This post covers the governance workflow: model inventory, risk tier scoring, and executive committee reporting via insurance-governance. For the release note explaining why we merged insurance-validation and insurance-mrm into a single package, see One Package, One Install.
If the PRA asked you today for your model inventory, what would you send them?
In our experience, the answer is likely a shared Excel workbook with a tab called “Model Register.” Forty or fifty rows. Columns for model name, owner, last review date, status. The last review date column has blanks in it. The status column says “Live” for everything. There is no link to the validation report, no change log. The person who set it up left eighteen months ago.
That is not a model risk register. It is a list.

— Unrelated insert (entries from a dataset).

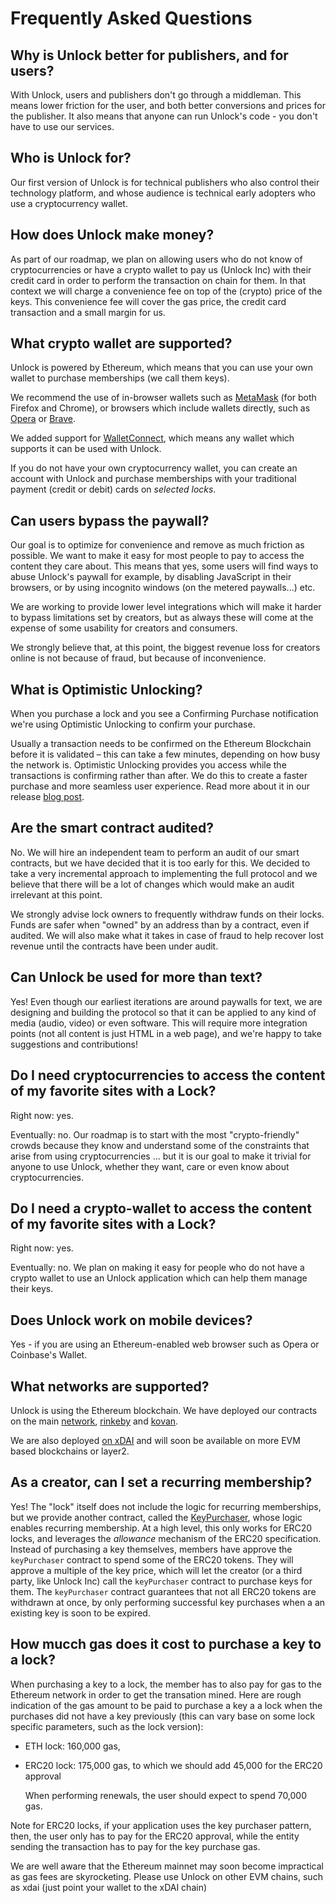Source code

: # Frequently Asked Questions

## Why is Unlock better for publishers, and for users?

With Unlock, users and publishers don't go through a middleman. This means lower friction for the user, and both better conversions and prices for the publisher. It also means that anyone can run Unlock's code - you don't have to use our services.

## Who is Unlock for?

Our first version of Unlock is for technical publishers who also control their technology platform, and whose audience is technical early adopters who use a cryptocurrency wallet.

## How does Unlock make money?

As part of our roadmap, we plan on allowing users who do not know of cryptocurrencies or have a crypto wallet to pay us \(Unlock Inc\) with their credit card in order to perform the transaction on chain for them. In that context we will charge a convenience fee on top of the \(crypto\) price of the keys. This convenience fee will cover the gas price, the credit card transaction and a small margin for us.

## What crypto wallet are supported?

Unlock is powered by Ethereum, which means that you can use your own wallet to purchase memberships \(we call them keys\).

We recommend the use of in-browser wallets such as [MetaMask](https://MetaMask.io/) \(for both Firefox and Chrome\), or browsers which include wallets directly, such as [Opera](https://www.opera.com/) or [Brave](https://brave.com/).

We added support for [WalletConnect](https://walletconnect.org/), which means any wallet which supports it can be used with Unlock.

If you do not have your own cryptocurrency wallet, you can create an account with Unlock and purchase memberships with your traditional payment \(credit or debit\) cards on _selected_ _locks_.

## Can users bypass the paywall?

Our goal is to optimize for convenience and remove as much friction as possible. We want to make it easy for most people to pay to access the content they care about. This means that yes, some users will find ways to abuse Unlock's paywall for example, by disabling JavaScript in their browsers, or by using incognito windows \(on the metered paywalls...\) etc.

We are working to provide lower level integrations which will make it harder to bypass limitations set by creators, but as always these will come at the expense of some usability for creators and consumers.

We strongly believe that, at this point, the biggest revenue loss for creators online is not because of fraud, but because of inconvenience.

## What is Optimistic Unlocking?

When you purchase a lock and you see a Confirming Purchase notification we're using Optimistic Unlocking to confirm your purchase.

Usually a transaction needs to be confirmed on the Ethereum Blockchain before it is validated – this can take a few minutes, depending on how busy the network is. Optimistic Unlocking provides you access while the transactions is confirming rather than after. We do this to create a faster purchase and more seamless user experience. Read more about it in our release [blog post](https://medium.com/unlock-protocol/optimistic-unlocking-a539d08bf756).

## Are the smart contract audited?

No. We will hire an independent team to perform an audit of our smart contracts, but we have decided that it is too early for this. We decided to take a very incremental approach to implementing the full protocol and we believe that there will be a lot of changes which would make an audit irrelevant at this point.

We strongly advise lock owners to frequently withdraw funds on their locks. Funds are safer when "owned" by an address than by a contract, even if audited. We will also make what it takes in case of fraud to help recover lost revenue until the contracts have been under audit.

## Can Unlock be used for more than text?

Yes! Even though our earliest iterations are around paywalls for text, we are designing and building the protocol so that it can be applied to any kind of media \(audio, video\) or even software. This will require more integration points \(not all content is just HTML in a web page\), and we're happy to take suggestions and contributions!

## Do I need cryptocurrencies to access the content of my favorite sites with a Lock?

Right now: yes.

Eventually: no. Our roadmap is to start with the most "crypto-friendly" crowds because they know and understand some of the constraints that arise from using cryptocurrencies ... but it is our goal to make it trivial for anyone to use Unlock, whether they want, care or even know about cryptocurrencies.

## Do I need a crypto-wallet to access the content of my favorite sites with a Lock?

Right now: yes.

Eventually: no. We plan on making it easy for people who do not have a crypto wallet to use an Unlock application which can help them manage their keys.

## Does Unlock work on mobile devices?

Yes - if you are using an Ethereum-enabled web browser such as Opera or Coinbase's Wallet.

## What networks are supported?

Unlock is using the Ethereum blockchain. We have deployed our contracts on the main [network](https://etherscan.io/address/0x3d5409cce1d45233de1d4ebdee74b8e004abdd13), [rinkeby](https://rinkeby.etherscan.io/address/0xd8c88be5e8eb88e38e6ff5ce186d764676012b0b) and [kovan](https://kovan.etherscan.io/address/0x0B9fe963b789151E53b8bd601590Ea32F9f2453D).

We are also deployed [on xDAI](https://blockscout.com/xdai/mainnet/address/0x7633dd082406861C384309c67576a4260C5775E0/transactions) and will soon be available on more EVM based blockchains or layer2.

## As a creator, can I set a recurring membership?

Yes! The "lock" itself does not include the logic for recurring memberships, but we provide another contract, called the [KeyPurchaser](https://docs.unlock-protocol.com/developers/smart-contracts/key-purchaser), whose logic enables recurring membership. At a high level, this only works for ERC20 locks, and leverages the _allowance_ mechanism of the ERC20 specification. Instead of purchasing a key themselves, members have approve the `keyPurchaser` contract to spend some of the ERC20 tokens. They will approve a multiple of the key price, which will let the creator \(or a third party, like Unlock Inc\) call the `keyPurchaser` contract to purchase keys for them. The `keyPurchaser` contract guarantees that not all ERC20 tokens are withdrawn at once, by only performing successful key purchases when a an existing key is soon to be expired.

## How mucch gas does it cost to purchase a key to a lock?

When purchasing a key to a lock, the member has to also pay for gas to the Ethereum network in order to get the transation mined. Here are rough indication of the gas amount to be paid to purchase a key a a lock when the purchases did not have a key previously \(this can vary base on some lock specific parameters, such as the lock version\):

* ETH lock: 160,000 gas,
* ERC20 lock: 175,000 gas, to which we should add 45,000 for the ERC20 approval

  When performing renewals, the user should expect to spend 70,000 gas.

Note for ERC20 locks, if your application uses the key purchaser pattern, then, the user only has to pay for the ERC20 approval, while the entity sending the transaction has to pay for the key purchase gas.

We are well aware that the Ethereum mainnet may soon become impractical as gas fees are skyrocketing. Please use Unlock on other EVM chains, such as xdai \(just point your wallet to the xDAI chain\)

The distinction matters because the PRA’s 2026 supervision priorities letter (issued in January 2026) specifically flagged “gaps between assumed and realised profitability” as an area of supervisory focus. That is the PRA asking whether your pricing models are doing what you said they would do when you approved them. Answering that question requires more than a list. It requires a documented, version-linked, ongoing record of model performance, sign-off, and review status.
insurance-governance is our 32nd open-source library. It is the governance layer for your pricing model estate: a persistent model inventory, objective risk tier scoring, and an executive committee report. It does not re-implement any statistical tests — it wraps insurance-governance and insurance-monitoring, which already handle those. What it adds is the governance workflow that connects statistical output to institutional accountability.
uv add insurance-governance
The regulatory direction of travel
PRA SS1/23 (Model Risk Management Principles for Banks) came into force on 17 May 2024. It is currently scoped to banks, building societies, and PRA-designated investment firms. Insurance firms are not formally in scope. That will change.
4most (January 2025) and the PRA’s own supervision signals point in the same direction: extension to insurers is a matter of when, not if. A plausible timeline is post-Solvency UK embedding, pointing to 2026-2027, though that remains directional rather than confirmed. The firms that will handle that extension well are the ones who start building the infrastructure now, not the ones who scramble to retrofit documentation after the formal notice arrives.
SS1/23’s five principles are: (1) model identification and risk classification, (2) governance, (3) model development, implementation, and use, (4) independent validation, and (5) model risk mitigants. The critical text in Principle 3 is that documentation must allow “a party unfamiliar with the model to understand its operation.” In Principle 1, every model must be classified by complexity, business use, and materiality, with a change log.
That is a model inventory with structured metadata and an audit trail, not a spreadsheet.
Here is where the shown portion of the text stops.